As the government is set to introduce new laws, here is a guide to the regulatory changes coming to Belgium as of 1st of April.
Enjoying TV apps in the EU
Good news with regard to travels. After the roaming charges have come to an end last year, another EU directive will make your trips more enjoyable. The European Parliament voted for a new regulation on “digital portability” at the end of last year.
Should you have subscribed to Proximus, VOO or Telenet, you now can have access to the TV app across the EU with the same conditions that applies to Belgium. Goodbye geoblocking.
eCall system deployed in all the new vehicles
Road safety has always been a big deal and political measures have kept on being implemented over the past decades to reduce the road accidents and deaths. After the European Parliament and the Council of the European Union found an agreement in 2015, the eCall system is now compulsory for all the new vehicles sold in the EU.
In case you face an accident, the system will automatically call the ‘112’ emergency phone number in the territory of the EU. You also can call it manually. And both Galileo and EGNOS will enable to geolocalise the vehicle all whilst keeping your data private and secure.
New minimum social costs for freelancers
In case you have recently thought about starting a new career on a freelance basis, be aware that the rules on the social costs for the 1st year have changed. The new threshold which serves for the calculation of minimum costs has decreased from €13,550.50 to €6,997.55.
If you earn from €6,997.55 to €13,550.50 during the first year, you will also benefit from a reduced quarterly cost.
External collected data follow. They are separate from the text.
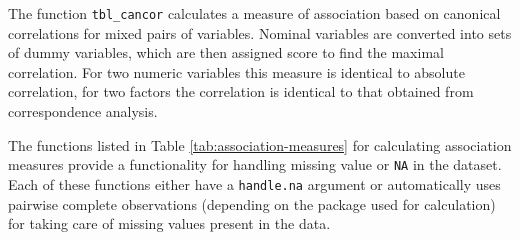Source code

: The function \texttt{tbl\_cancor} calculates a measure of association
based on canonical correlations for mixed pairs of variables. Nominal
variables are converted into sets of dummy variables, which are then
assigned score to find the maximal correlation. For two numeric
variables this measure is identical to absolute correlation, for two
factors the correlation is identical to that obtained from
correspondence analysis.

The functions listed in Table \ref{tab:association-measures} for
calculating association measures provide a functionality for handling
missing value or \texttt{NA} in the dataset. Each of these functions
either have a \texttt{handle.na} argument or automatically uses pairwise
complete observations (depending on the package used for calculation)
for taking care of missing values present in the data.

\begin{Schunk}
\begin{table}

\caption{\label{tab:association-measures}List of the functions available in the package for calculating different association measures along with the packages used for calculation.}
\centering
{}
\end{table}

\end{Schunk}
The law on fake declaration of paternity enters into force
This new law was adopted last July and aims to fight against the declaration of paternity which allows undocumented people to remain in Belgium. These provisions have been fully led by both Theo Francken, the State Secretary for Asylum and Migration, and Koen Geens, the Minister of Justice.
As of now, a local civil registrar can refuse the declaration of paternity for a child born out of wedlock if they suspect a parent of residence fraud, even if the biological connection is real.
Several organizations, including the ‘Ligue des droits de l’Homme’ (LDH), have brought an action for annulment before the constitutional court to cancel it.